The signals from mobile phone masts have been used to measure rainfall patterns in Israel, scientists report.
A team from the University of Tel-Aviv analysed information routinely collected by mobile networks to make their estimates.
Writing in the journal Science, the researchers say their technique is more accurate than current methods used by meteorological services.
The scientists believe the technique can also measure snowfall, hail or fog.
"It may also be important because if you know there is heavy rainfall - you can warn about floods," Professor Hagit Messer-Yaron, of the University of Tel-Aviv, told the BBC News website.
The team's method exploits the fact that the strength of electromagnetic signals is weakened by certain types of weather and particularly rain.
Signal strength
According to Professor Messer-Yaron, the effect was commonly seen in the days before cable television.
"Whenever there was a storm outside, you had a bad picture on your TV," she said. "This is well known."
To make the measurements the researchers analysed data collected automatically at mobile base stations around Tel Aviv, Haifa and Jerusalem.
If bad weather causes a signal to drop, an automatic system analysing the data boosts the signal to make sure that people can still use their mobile phones.
The amount of reduction in signal strength gave the researchers an indication of how much rain had fallen.
When they compared their estimates with measurements from traditional monitoring methods, such as radar and rain gauges, they discovered that the readings from all three closely matched.
But overall the new technique seems to give more precise measurements than radar and was able to monitor a greater area.

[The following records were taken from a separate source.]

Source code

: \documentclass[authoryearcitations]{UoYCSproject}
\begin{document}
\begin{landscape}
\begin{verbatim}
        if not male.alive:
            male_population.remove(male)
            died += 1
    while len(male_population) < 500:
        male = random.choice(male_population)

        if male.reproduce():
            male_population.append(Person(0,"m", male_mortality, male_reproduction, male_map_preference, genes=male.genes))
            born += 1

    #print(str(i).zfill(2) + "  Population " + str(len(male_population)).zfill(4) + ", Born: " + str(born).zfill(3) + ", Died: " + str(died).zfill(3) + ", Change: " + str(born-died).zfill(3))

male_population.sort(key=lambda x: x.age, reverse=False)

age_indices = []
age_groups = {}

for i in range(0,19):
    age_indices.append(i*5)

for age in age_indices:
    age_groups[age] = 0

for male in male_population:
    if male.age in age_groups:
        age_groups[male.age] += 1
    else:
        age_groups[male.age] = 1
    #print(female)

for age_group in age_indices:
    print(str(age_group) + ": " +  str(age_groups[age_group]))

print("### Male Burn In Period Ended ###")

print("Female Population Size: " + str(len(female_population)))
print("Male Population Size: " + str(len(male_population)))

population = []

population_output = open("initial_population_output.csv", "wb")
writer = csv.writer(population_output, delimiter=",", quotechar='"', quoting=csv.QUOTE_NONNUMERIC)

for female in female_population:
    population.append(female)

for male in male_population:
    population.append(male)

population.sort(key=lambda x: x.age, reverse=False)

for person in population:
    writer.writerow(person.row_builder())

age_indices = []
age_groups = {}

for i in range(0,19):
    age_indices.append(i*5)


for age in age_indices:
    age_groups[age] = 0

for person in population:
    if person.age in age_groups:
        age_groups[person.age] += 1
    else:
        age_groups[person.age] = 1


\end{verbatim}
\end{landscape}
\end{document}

"It was win-win because we got both coverage and accuracy," said Professor Messer-Yaron.
Rain gauge
Researchers in the UK have demonstrated a similar technique before.
And scientists at the Institute of Engineering, Surveying and Space Geodesy (IESSG) - part of the University of Nottingham - have shown that the delays in signals from global positioning satellites are a good measure of atmospheric humidity.
However, the team from Tel-Aviv University believes one of the advantages of its method is that it can measure rainfall at the surface and the technique therefore gives an accurate picture of the weather on the ground.
At the moment, meteorological services have to use rain gauges, which are expensive and therefore not widespread.
But the information necessary for this novel approach is effectively free, continuous and comes from a dense network of masts that already span almost the entire globe.
Professor Messer-Yaron believes the technique could act as a cheap and valuable complement to existing systems for meteorological services.
The next step for the team is to make use of the mobile phone users themselves - to start analysing their signal data to see if even greater accuracies can be achieved.
To do this, Professor Messer-Yaron must work out how to differentiate between changes in signal strength that are due to mobile phone users moving around and those that are due to weather conditions.
"This is a scientific challenge that is still ahead of us, but I believe it is possible," she said.